When a couple divorces and has minor children, much of the process deals with determining what is in the best interests of the children and creating a parenting plan that maximizes both parents’ time with the children and designates how they will share decision-making about important matters such as health, education, and religion.
Once the couple agrees on a parenting plan or has one ordered by the court, it is not uncommon at all for them to return to court in the future as issues occur with parenting and their relationship. Attorneys and the court manage parenting challenges.
If you divorce when your children are adults, it may seem as though you are free from a custody battle and that parenting is not a concern at the end of your marriage. While custody is not an issue contained in the actual divorce judgment, divorce has a tremendous impact on a parent’s relationship with their adult children.
An Ohio State University study looked at divorced mothers who were estranged from their adult children. Seventy-nine percent of the women surveyed said they were estranged from their adult children because of another family member, most often their former spouse. While you may not be able to legally get custody of your adult child in your divorce, it's clear that divorce can lead to a change in the relationship with adult children.
How Their Parents’ Divorce Impacts Adult Children
When parents divorce, an adult child feels the impact in a variety of ways:
- Doubting their own ability to form healthy relationships. When their parents divorce, adult children may wonder if they themselves have the ability to create and maintain a healthy relationship. This can impact children who are single (and become convinced they should never marry), children in relationships (who may believe they should never actually formalize their relationship into a marriage), or children who are married (who may question if issues in their own marriage will lead to a divorce).
- Questioning their own memories and experiences. The adult child may have happy family memories and begin to wonder if they were actually true or misconstrued. Their entire childhood may start to feel like a lie or an elaborate ruse, and they may wonder about their own perceptional abilities, and the honesty of their parents.
- Being placed in the middle. No matter how much or how little is shared with them by the parents, adult children may feel they are caught in the middle, between the two sides. They may not want to take a side, or they may fall in line with one parent’s stance. Regardless of where they end up, the conflict can be stressful.
- Role reversals. While they are used to turning to their parents for support and advice, adult children of divorce may find that their parents are suddenly coming to them asking for help. Suddenly taking on an advisory role can be a difficult shift and one that can change the parent-child relationship forever.
- Responsibility for shared time. When a divorce happens and there are minor children, it is up to the court and the parents to set the shared parenting schedule. When the children are adults, however, the responsibility for splitting their time rests on them alone. They have to decide when they want to see their parents and how they will make the holidays work. Parents and children have to negotiate with each other. This places a heavy emotional burden on the child and sets them up to take much of the blame when things are challenging in the years after the divorce.
Helping Adult Children Cope with Their Parents’ Divorce
There’s no question that divorce can present challenges for both parents and children. To ensure that you and your children maintain a healthy relationship after the divorce, keep the following recommendations in mind:
- Honor the loss. Remember that the divorce is a loss for your child and you. Everyone experiences their own pain about this, in their own way, and there is no right or wrong way to go through it.

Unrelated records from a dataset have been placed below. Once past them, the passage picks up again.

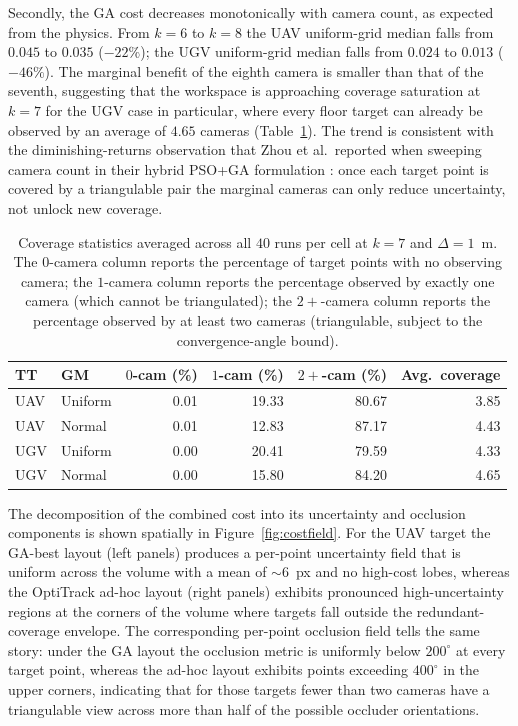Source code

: Secondly, the GA cost decreases monotonically with camera count, as expected from the physics. From $k=6$ to $k=8$ the UAV uniform-grid median falls from $0.045$ to $0.035$ ($-22\%$); the UGV uniform-grid median falls from $0.024$ to $0.013$ ($-46\%$). The marginal benefit of the eighth camera is smaller than that of the seventh, suggesting that the workspace is approaching coverage saturation at $k=7$ for the UGV case in particular, where every floor target can already be observed by an average of $4.65$ cameras (Table~\ref{tab:coverage-stats}). The trend is consistent with the diminishing-returns observation that Zhou et al.\ reported when sweeping camera count in their hybrid PSO+GA formulation \parencite{zhou_sensor_2024}: once each target point is covered by a triangulable pair the marginal cameras can only reduce uncertainty, not unlock new coverage.

\begin{table}[htbp]
\centering
\caption[Per-target-point coverage statistics for the GA-optimised configurations.]{Coverage statistics averaged across all $40$ runs per cell at $k=7$ and $\Delta=1$~m. The $0$-camera column reports the percentage of target points with no observing camera; the $1$-camera column reports the percentage observed by exactly one camera (which cannot be triangulated); the $2{+}$-camera column reports the percentage observed by at least two cameras (triangulable, subject to the convergence-angle bound).}
\label{tab:coverage-stats}
\small
\begin{tabular}{l l r r r r}
\toprule
TT & GM & \multicolumn{1}{c}{$0$-cam (\%)} & \multicolumn{1}{c}{$1$-cam (\%)} & \multicolumn{1}{c}{$2{+}$-cam (\%)} & Avg.\ coverage \\
\midrule
UAV & Uniform & 0.01 & 19.33 & 80.67 & 3.85 \\
UAV & Normal  & 0.01 & 12.83 & 87.17 & 4.43 \\
UGV & Uniform & 0.00 & 20.41 & 79.59 & 4.33 \\
UGV & Normal  & 0.00 & 15.80 & 84.20 & 4.65 \\
\bottomrule
\end{tabular}
\end{table}

The decomposition of the combined cost into its uncertainty and occlusion components is shown spatially in Figure~\ref{fig:costfield}. For the UAV target the GA-best layout (left panels) produces a per-point uncertainty field that is uniform across the volume with a mean of $\sim 6$~px and no high-cost lobes, whereas the OptiTrack ad-hoc layout (right panels) exhibits pronounced high-uncertainty regions at the corners of the volume where targets fall outside the redundant-coverage envelope. The corresponding per-point occlusion field tells the same story: under the GA layout the occlusion metric is uniformly below $200^\circ$ at every target point, whereas the ad-hoc layout exhibits points exceeding $400^\circ$ in the upper corners, indicating that for those targets fewer than two cameras have a triangulable view across more than half of the possible occluder orientations.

- Maintain the parent-child boundary. Don’t share all the details about the divorce with your adult child. They should not be your confidante through the process.
- Don’t ask them to take sides. Your children will walk a very fine line trying to maintain relationships with both you and your ex-spouse. Acknowledge that you want them to continue their relationship with the other parent and don’t expect them to rally to your position.
- Don’t expect them to understand. They have a different image of their other parent and may never truly understand why the marriage ended, and that’s ok.
- Reassure them that the past was real. If your children are questioning their entire childhood and family dynamics because of the divorce, help them understand that their memories are real and their emotions about those times are valid.
- Be flexible about holidays. Your children will likely want to see the other parent on some holidays, and they may also have in-laws they need to factor in as well. Make your own plans for holidays when you will not be with them, and try not to use guilt as a weapon.
- Work out a neutral relationship with your former spouse. Although your children are grown, you may have grandchildren (or may hope to have them in the future). There will be large family events you want to participate in. Finding a way to be civil with your former spouse will allow the entire family to have those big celebrations.
Divorce with adult children requires careful communication and thoughtful approaches to family dynamics. With some adjustments, everyone in the family can move forward together.